Now more information is available, after a District Attorney’s Office announcement this week. And although prosecutors decided not to charge Patrick Fox in the case, Fox is still apt to be judged critically in the court of public opinion.
Deputy District Attorney Lawson Wills said his decision against filing charges stems from new state legislation giving people greater latitude in killing threatening bears. That legislation does indeed make it harder to make a legal case against Fox, but his actions remain questionable on moral grounds.
According to an investigation by the DA’s office, the bear had “taken residence” on Fox’s property for at least two days, partly due to dog food left in the area, by Fox or someone else. After unsuccessfully trying to scare it off with pepper spray capsules released from a gun, Fox shot it.
The new law allows for trapping, killing or disposing of bears, mountain lions or dogs without a permit when necessary to protect livestock, real property, a motor vehicle, or a human life. Wills notes that Fox was concerned about damage the bear was doing to trees. Fox also said the bear came within 40 feet of a disabled person on the property.

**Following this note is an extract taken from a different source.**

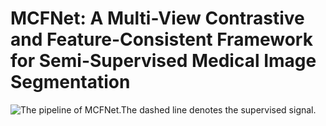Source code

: # MCFNet: A Multi-View Contrastive and Feature-Consistent Framework for Semi-Supervised Medical Image Segmentation

![The pipeline of MCFNet.The dashed line denotes the supervised signal.]()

But Wills believes the bear wasn’t aggressive, and was more of a nuisance than a threat.
Still, Wills’ decision was right. It would have been hard for him to prove the shooting wasn’t necessary, given the circumstances of the case and the intent of the new law, even if it doesn’t take effect until Aug. 6. But it remains troubling that, before reaching for his gun, Fox didn’t consult with the state Division of Wildlife. DOW might have been able to get involved in removing the food source and finding a nonlethal way to get rid of the bear.

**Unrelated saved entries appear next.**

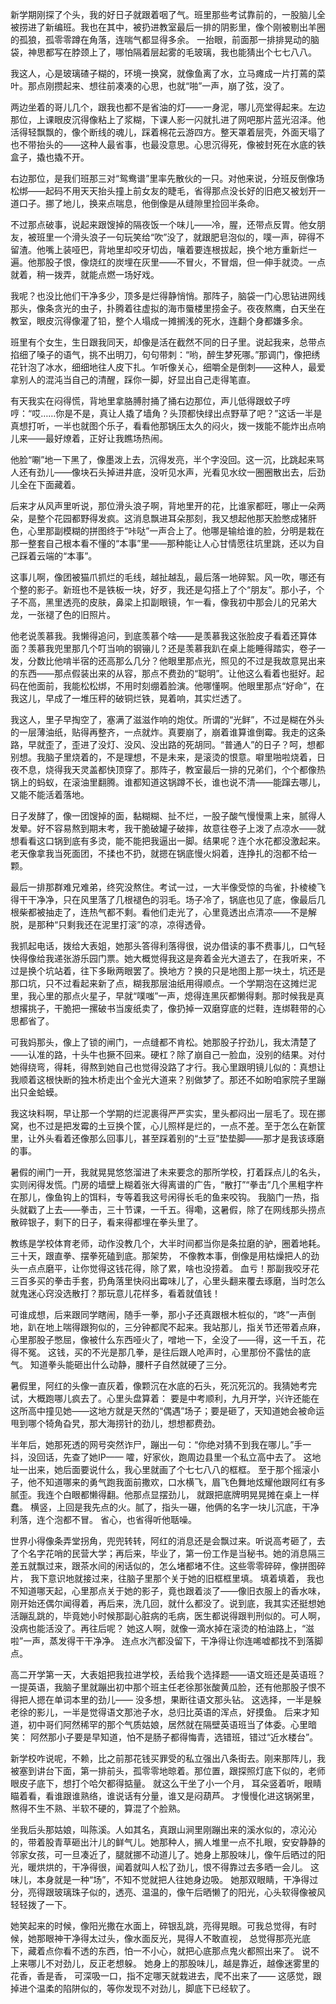 新学期刚探了个头，我的好日子就跟着咽了气。班里那些考试靠前的，一股脑儿全被捞进了新编班。我也在其中，被扔进教室最后一排的阴影里，像个刚被剔出羊圈的孤狼，孤零零蹲在角落，连喘气都显得多余。
一抬眼，前面那一排排晃动的脑袋，神思都写在脖颈上了，哪怕隔着层起雾的毛玻璃，我也能猜出个七七八八。

我这人，心是玻璃碴子糊的，环境一换窝，就像鱼离了水，立马瘫成一片打蔫的菜叶。那点刚攒起来、想往前凑凑的心思，也就“啪”一声，崩了弦，没了。

两边坐着的哥儿几个，跟我也都不是省油的灯——一身泥，哪儿亮堂得起来。左边那位，上课眼皮沉得像粘上了浆糊，下课人影一闪就扎进了网吧那片蓝光沼泽。他活得轻飘飘的，像个断线的魂儿，踩着棉花云游四方。整天罩着层壳，外面天塌了也不带抬头的——这种人最省事，也最没意思。心思沉得死，像被封死在水底的铁盒子，撬也撬不开。

右边那位，是我们班那三对“鸳鸯谱”里率先散伙的一只。对他来说，分班反倒像场松绑——起码不用天天抬头撞上前女友的睫毛，省得那点没长好的旧疤又被划开一道口子。挪了地儿，换来点喘息，他倒像是从缝隙里捡回半条命。

不过那点破事，说起来跟馊掉的隔夜饭一个味儿——冷，腥，还带点反胃。他女朋友，被班里一个滑头浪子一句玩笑给“吹”没了，就跟肥皂泡似的，噗一声，碎得不留渣。他嘴上装哑巴，背地里却咬牙切齿，嚷着要连根拔起，换个地方重新烂一遍。他那股子恨，像烧红的炭埋在灰里——不冒火，不冒烟，但一伸手就烫。一点就着，稍一拨弄，就能点燃一场好戏。

我呢？也没比他们干净多少，顶多是烂得静悄悄。那阵子，脑袋一门心思钻进网线那头，像条贪光的虫子，扑腾着往虚拟的海市蜃楼里捞金子。夜夜熬鹰，白天坐在教室，眼皮沉得像灌了铅，整个人塌成一摊搁浅的死水，连翻个身都嫌多余。

班里有个女生，生日跟我同天，却像是活在截然不同的日子里。说起我来，总带点掐细了嗓子的语气，挑不出明刀，句句带刺：“哟，醉生梦死哪。”那调门，像把绣花针泡了冰水，细细地往人皮下扎。乍听像关心，细嚼全是倒刺——这种人，最爱拿别人的混沌当自己的清醒，踩你一脚，好显出自己走得笔直。

有天我实在闷得慌，背地里拿胳膊肘捅了捅右边那位，声儿低得跟蚊子哼哼：“哎……你是不是，真让人撬了墙角？头顶都快绿出点野草了吧？”这话一半是真想打听，一半也就图个乐子，看看他那锅压太久的闷火，拨一拨能不能炸出点响儿来——最好燎着，正好让我瞧场热闹。

他脸“唰”地一下黑了，像墨泼上去，沉得发亮，半个字没回。这一沉，比跳起来骂人还有劲儿——像块石头掉进井底，没听见水声，光看见水纹一圈圈散出去，后劲儿全在下面藏着。

后来才从风声里听说，那位滑头浪子啊，背地里开的花，比谁家都旺，哪止一朵两朵，是整个花园都野得发疯。这消息飘进耳朵那刻，我又想起他那天脸憋成猪肝色，心里那副模糊的拼图终于“咔哒”一声合上了。他哪是输给谁的脸，分明是栽在那一整套自己根本看不懂的“本事”里——那种能让人心甘情愿往坑里跳，还以为自己踩着云端的“本事”。

这事儿啊，像团被猫爪抓烂的毛线，越扯越乱，最后落一地碎絮。风一吹，哪还有个整的影子。新班也不是铁板一块，好歹，我还是勾搭上了个“朋友”。那小子，个子不高，黑里透亮的皮肤，鼻梁上扣副眼镜，乍一看，像我初中那会儿的兄弟大龙，一张褪了色的旧照片。

他老说羡慕我。我懒得追问，到底羡慕个啥——是羡慕我这张脸皮子看着还算体面？羡慕我兜里那几个叮当响的钢镚儿？还是羡慕我趴在桌上能睡得踏实，卷子一发，分数比他啃半宿的还高那么几分？他眼里那点光，照见的不过是我故意晃出来的东西——那点假装出来的从容，那点不费劲的“聪明”。让他这么看着也挺好。起码在他面前，我能松松绑，不用时刻绷着脸演。他哪懂啊。他眼里那点“好命”，在我这儿，早成了一堆压秤的破铜烂铁，晃着响，其实烂透了。

我这人，里子早掏空了，塞满了滋滋作响的炮仗。所谓的“光鲜”，不过是糊在外头的一层薄油纸，贴得再整齐，一点就炸。真要崩了，崩着谁算谁倒霉。我走的这条路，早就歪了，歪进了没灯、没风、没出路的死胡同。“普通人”的日子？呵，想都别想。我脑子里烧着的，不是理想，不是未来，是滚烫的恨意。噼里啪啦烧着，日夜不息，烧得我天灵盖都快顶穿了。那阵子，教室最后一排的兄弟们，个个都像热锅上的蚂蚁，在滚油里翻腾。谁都知道这锅蹲不长，谁也说不清——能蹿去哪儿，又能不能活着落地。

日子发酵了，像一团馊掉的面，黏糊糊、扯不烂，一股子酸气慢慢熏上来，腻得人发晕。好不容易熬到期末考，我干脆破罐子破摔，故意往卷子上泼了点凉水——就想看看这口锅到底有多烫，能不能把我逼出一脚。结果呢？连个水花都没激起来。老天像拿我当死面团，不揉也不扔，就摁在锅底慢火焖着，连挣扎的泡都不给一颗。

最后一排那群难兄难弟，终究没熬住。考试一过，一大半像受惊的鸟雀，扑棱棱飞得干干净净，只在风里落了几根褪色的羽毛。场子冷了，锅底也见了底，像最后几根柴都被抽走了，连热气都不剩。看他们走光了，心里竟透出点清凉——不是解脱，是那种“只剩我还在泥里打滚”的凉，凉得透骨。

我抓起电话，拨给大表姐，她那头答得利落得很，说办借读的事不费事儿，口气轻快得像给我递张游乐园门票。她大概觉得我这是奔着金光大道去了，在我听来，不过是换个坑站着，往下多瞅两眼罢了。换地方？换的只是地图上那一块土，坑还是那口坑，只不过看起来新了点，糊我那层油纸用得顺点。一个学期泡在这摊烂泥里，我心里的那点火星子，早就“噗嗤”一声，熄得连黑灰都懒得剩。那时候我是真想撂挑子，干脆把一摞破书当废纸卖了，像扔掉一双磨穿底的烂鞋，连绑鞋带的心思都省了。

可我妈那头，像上了锁的闸门，一点缝都不肯松。她那股子拧劲儿，我太清楚了——认准的路，十头牛也撅不回来。硬杠？除了崩自己一脸血，没别的结果。对付她得绕弯，得耗，得熬到她自己也觉得没路了才行。我心里跟明镜儿似的：真想让我顺着这根快断的独木桥走出个金光大道来？别做梦了。那还不如盼咱家院子里蹦出只金蛤蟆。

我这块料啊，早让那一个学期的烂泥裹得严严实实，里头都闷出一层毛了。现在挪窝，也不过是把发霉的土豆换个筐，心儿照样是烂的，一点不差。至于怎么在新筐里，让外头看着还像那么回事儿，甚至踩着别的“土豆”垫垫脚——那才是我该琢磨的事。

暑假的闸门一开，我就晃晃悠悠溜进了未来要念的那所学校，打着踩点儿的名头，实则闲得发慌。门房的墙壁上糊着张大得离谱的广告，“散打”“拳击”几个黑粗字杵在那儿，像鱼钩上的饵料，专等着我这号闲得长毛的鱼来咬钩。 我脑门一热，指头就戳了上去——拳击，三十节课，一千五。得嘞，这暑假，除了在网线那头捞点散碎银子，剩下的日子，看来得都埋在拳头里了。

教练是学校体育老师，动作没教几个，大半时间都当你是条拉磨的驴，圈着地耗。三十天，跟直拳、摆拳死磕到底。那架势， 不像教本事，倒像是用枯燥把人的劲头一点点磨平，让你觉得这钱花得，除了累，啥也没捞着。 血亏！那副我咬牙花三百多买的拳击手套，扔角落里快闷出霉味儿了，心里头翻来覆去琢磨，当时怎么就鬼迷心窍没选散打？那玩意儿花样多，看着就值钱！

可谁成想，后来跟同学瞎闹，随手一拳，那小子还真跟根木桩似的，“咚”一声倒地，趴在地上喘得跟狗似的，三分钟都爬不起来。我站那儿，指关节还带着点麻，心里那股子憋屈，像被什么东西哑火了，噌地一下，全没了——得，这一千五，花得不冤。 这钱，买的不光是那几拳，是往后跟人呛声时，心里那份不露怯的底气。 知道拳头能砸出什么动静，腰杆子自然就硬了三分。

暑假里，阿红的头像一直灰着，像颗沉在水底的石头，死沉死沉的。我猜她考完试，大概跑哪儿疯去了。心里头盘算着： 要是中考顺利，九月开学，兴许还能在这所高中撞见她——这地方就是天然的“偶遇”场子；要是砸了，天知道她会被命运甩到哪个犄角旮旯，那大海捞针的劲儿，想想都费劲。

半年后，她那死透的网号突然诈尸，蹦出一句：“你绝对猜不到我在哪儿。”手一抖，没回话，先查了她IP—— 嚯，好家伙，跑周边县里一个私立高中去了。 这地址一出来，她后面要说什么，我心里就画了个七七八八的框框。 至于那个摇滚小子，他不知道哪来的勇气跑我面前撒欢，口水横飞，眉飞色舞地炫耀他跟阿红有多腻歪。我连个白眼都懒得翻。他那点显摆劲儿， 就跟把底牌明晃晃摊在桌上一样蠢。 横竖，上回是我先点的火。腻了，指头一碾，他俩的名字一块儿沉底，干净利落，连个泡都不冒。 省心，也省得听他聒噪。

世界小得像条弄堂拐角，兜兜转转，阿红的消息还是会飘过来。听说高考砸了，去了个名字花哨的民营大学；再后来，毕业了，第一份工作是当秘书。她的消息隔三差五就飘过来，跟茶水间的闲话似的，怎么堵都堵不住。这些零零碎碎，像拼图碎片， 我下意识地就接过来，往脑子里那个关于她的旧框框里填。 填着填着， 我也不知道哪天起，心里那点关于她的影子，竟也跟着淡了——像旧衣服上的香水味，刚开始还偶尔闻得着，再后来，洗几回，就什么都没了。说到底，我其实还挺想她活蹦乱跳的，毕竟她小时候那副心脏病的毛病，医生都说得跟判刑似的。可人啊，没病也能活没了。再往后呢？ 她这人啊，就像一滴水掉在滚烫的柏油路上，“滋啦”一声，蒸发得干干净净。 连点水汽都没留下，干净得让你连唏嘘都找不到落脚点。

高二开学第一天，大表姐把我拉进学校，丢给我个选择题——语文班还是英语班？一提英语，我脑子里就蹦出初中那个班主任老徐那张酸黄瓜脸，还有他那股子恨不得把人摁在单词本里的劲儿—— 没多想，果断往语文那头钻。 这选择，一半是躲老徐的影儿，一半是觉得语文那池子水，总归比英语的浑点，好摸鱼。 后来才知道，初中哥们阿然稀罕的那个气质姑娘，居然就在隔壁英语班当了体委。心里暗笑： 阿然那小子要是早知道，怕不是肠子都得悔青，选错班，错过“近水楼台”。

新学校咋说呢，不赖，比之前那花钱买罪受的私立强出八条街去。刚来那阵儿，我被塞到讲台下面，第一排前头，孤零零地晾着。那位置，跟探照灯底下似的，老师眼皮子底下，想打个哈欠都得掂量。 就这么干坐了小一个月， 耳朵竖着听，眼睛瞄着看，看谁跟谁熟络，谁说话有分量，谁又是闷葫芦。 才慢慢化进这锅粥里，熬得不生不熟、半软不硬的，算混了个脸熟。

坐我后头那姑娘，叫陈溪。人如其名，真跟山涧里刚蹦出来的溪水似的，凉沁沁的，带着股青草砸出汁儿的鲜气儿。她那种人，搁人堆里一点不扎眼，安安静静的邻家女孩，可一旦凑近了，腿就挪不动道儿了。她身上那股味儿，像午后晒过的阳光，暖烘烘的，干净得很，闻着就叫人松了劲儿，恨不得靠过去多晒一会儿。 这味儿，本身就是一种“场”，不知不觉就把人往她身边吸。 她那双眼睛，干净得过分，亮得跟玻璃珠子似的，透亮、温温的，像午后晒懒了的阳光，心头软得像被风轻轻拨了一下。

她笑起来的时候，像阳光撒在水面上，碎银乱跳，亮得晃眼。可我总觉得，有时候，她那眼神干净得太过头，像水面反光，晃得人不敢直视， 总觉得那亮光底下，藏着点你看不透的东西，怕一不小心，就把心底那点鬼火都照出来了。 说不上来哪儿不对劲儿，反正老想躲。 她身上的那股味儿，越是靠近，越像迷雾里的花香，香是香， 可深吸一口，指不定哪天就栽进去，爬不出来了—— 这感觉，跟掉进个温柔的陷阱似的，等你发现不对劲儿，脚底下已经软了。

Also, Fox’s dumping of the body afterward suggested little intention of reporting the death as required within five days. But there’s no way of knowing, since a neighbor reported the incident a day after it occurred.
Fox’s actions might at least approach the letter of the new law. But they don’t meet the spirit of how humans should interact with bears if both are to co-exist peacefully in Colorado. By working more cooperatively with DOW, people generally should be able to avoid taking the kinds of actions Fox felt to be necessary.
Also, people need to think differently about taking an animal’s life when only property, versus livestock or human lives, is at stake. If the new law results in repeated examples of people acting on their own to kill predators where lesser actions should have sufficed, it will be time to question the law as much as the killers.